KyleHa C'est what? 15:51
masak I'm tempted to submit another rakudobug for that :)
colomon you should, it seems 15:52
masak submits rakudobug
TimToady not that the first [+] is slurping is's args
due to the bug in question
masak troo
TimToady *note
masak KyleHa: try with more parentheses.
colomon btw, has anyone looked at all the weird behavior turned up last night on the list? 15:53
TimToady particularly around the first arg to is
colomon no longer remembers the details, there is a lack of sleep thing going on here.

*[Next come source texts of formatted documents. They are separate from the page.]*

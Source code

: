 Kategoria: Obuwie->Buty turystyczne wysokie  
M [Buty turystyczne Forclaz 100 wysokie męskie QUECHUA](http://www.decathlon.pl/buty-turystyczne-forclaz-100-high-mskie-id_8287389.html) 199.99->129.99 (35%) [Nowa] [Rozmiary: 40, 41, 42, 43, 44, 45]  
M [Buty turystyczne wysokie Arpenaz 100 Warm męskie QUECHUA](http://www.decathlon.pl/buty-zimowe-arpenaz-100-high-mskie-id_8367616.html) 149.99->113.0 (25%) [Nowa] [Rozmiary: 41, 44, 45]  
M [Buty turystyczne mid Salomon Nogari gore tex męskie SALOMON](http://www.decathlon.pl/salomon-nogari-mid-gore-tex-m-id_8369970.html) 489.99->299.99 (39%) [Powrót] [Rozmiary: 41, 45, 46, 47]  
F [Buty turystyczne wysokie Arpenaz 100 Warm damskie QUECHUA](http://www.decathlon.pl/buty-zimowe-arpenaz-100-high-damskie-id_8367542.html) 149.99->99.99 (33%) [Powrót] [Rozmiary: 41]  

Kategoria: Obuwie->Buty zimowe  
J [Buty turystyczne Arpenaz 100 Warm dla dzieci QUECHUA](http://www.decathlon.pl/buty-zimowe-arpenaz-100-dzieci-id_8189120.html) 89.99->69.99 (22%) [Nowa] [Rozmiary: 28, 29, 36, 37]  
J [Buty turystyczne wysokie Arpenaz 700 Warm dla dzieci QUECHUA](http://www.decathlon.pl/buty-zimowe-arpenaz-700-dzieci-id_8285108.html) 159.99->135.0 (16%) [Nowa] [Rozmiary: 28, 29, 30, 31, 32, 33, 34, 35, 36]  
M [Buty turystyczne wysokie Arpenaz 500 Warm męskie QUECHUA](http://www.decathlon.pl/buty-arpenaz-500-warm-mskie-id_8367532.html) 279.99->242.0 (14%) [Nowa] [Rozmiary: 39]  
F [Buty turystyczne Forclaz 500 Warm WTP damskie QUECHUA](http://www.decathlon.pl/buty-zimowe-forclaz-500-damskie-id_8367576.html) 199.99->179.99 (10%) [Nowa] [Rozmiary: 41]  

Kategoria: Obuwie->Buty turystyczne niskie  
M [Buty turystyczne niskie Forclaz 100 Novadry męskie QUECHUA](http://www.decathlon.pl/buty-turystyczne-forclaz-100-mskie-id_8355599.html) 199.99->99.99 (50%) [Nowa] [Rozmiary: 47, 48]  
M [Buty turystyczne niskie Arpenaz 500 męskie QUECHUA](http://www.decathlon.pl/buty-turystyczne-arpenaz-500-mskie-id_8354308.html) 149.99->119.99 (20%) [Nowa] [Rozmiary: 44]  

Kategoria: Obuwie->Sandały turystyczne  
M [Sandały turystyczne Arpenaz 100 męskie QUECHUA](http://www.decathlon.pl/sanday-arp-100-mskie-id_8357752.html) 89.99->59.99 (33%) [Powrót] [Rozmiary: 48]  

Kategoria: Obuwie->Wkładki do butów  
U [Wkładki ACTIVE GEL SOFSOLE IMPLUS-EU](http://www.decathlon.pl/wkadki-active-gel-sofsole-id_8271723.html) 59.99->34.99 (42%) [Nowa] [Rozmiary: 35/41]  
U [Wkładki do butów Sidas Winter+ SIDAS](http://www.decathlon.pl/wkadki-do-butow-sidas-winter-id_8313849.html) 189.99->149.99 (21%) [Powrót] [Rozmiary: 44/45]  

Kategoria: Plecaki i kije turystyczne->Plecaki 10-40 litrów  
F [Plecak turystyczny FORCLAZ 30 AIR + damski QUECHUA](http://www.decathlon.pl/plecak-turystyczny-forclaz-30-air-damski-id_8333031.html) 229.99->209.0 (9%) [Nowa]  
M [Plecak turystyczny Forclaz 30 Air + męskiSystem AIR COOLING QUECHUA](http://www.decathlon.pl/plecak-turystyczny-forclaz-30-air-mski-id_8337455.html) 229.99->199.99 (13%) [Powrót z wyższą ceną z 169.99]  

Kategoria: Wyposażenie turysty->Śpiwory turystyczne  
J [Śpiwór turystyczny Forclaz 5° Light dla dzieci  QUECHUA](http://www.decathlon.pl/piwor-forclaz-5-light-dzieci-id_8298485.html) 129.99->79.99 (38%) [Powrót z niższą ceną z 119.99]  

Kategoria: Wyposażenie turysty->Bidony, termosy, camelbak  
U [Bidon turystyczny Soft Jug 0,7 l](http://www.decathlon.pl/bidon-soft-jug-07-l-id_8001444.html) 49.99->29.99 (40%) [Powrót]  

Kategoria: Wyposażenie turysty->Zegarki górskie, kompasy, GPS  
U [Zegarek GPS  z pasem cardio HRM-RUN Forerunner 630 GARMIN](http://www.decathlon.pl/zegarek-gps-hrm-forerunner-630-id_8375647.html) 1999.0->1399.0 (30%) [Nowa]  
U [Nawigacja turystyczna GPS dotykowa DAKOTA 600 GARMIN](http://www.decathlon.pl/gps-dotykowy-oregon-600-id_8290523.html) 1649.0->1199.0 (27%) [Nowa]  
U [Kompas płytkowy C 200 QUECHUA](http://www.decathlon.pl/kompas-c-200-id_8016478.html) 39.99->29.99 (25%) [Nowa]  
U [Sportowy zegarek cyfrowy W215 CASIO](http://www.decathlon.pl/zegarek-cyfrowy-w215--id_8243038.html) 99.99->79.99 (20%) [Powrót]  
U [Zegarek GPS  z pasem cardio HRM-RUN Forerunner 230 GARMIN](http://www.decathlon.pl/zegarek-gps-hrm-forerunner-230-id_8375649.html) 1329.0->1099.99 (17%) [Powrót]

KyleHa Oh, that makes sense. Masak: I worked around it as "ok … == … " instead.
TimToady that will still misparse if you're not careful
colomon I mean irclog.perlgeek.de/perl6/2011-01-13#i_3181402 and further on 15:54
WhateverClosures misbehaving with respect to common idioms for looking at ranges of numbers.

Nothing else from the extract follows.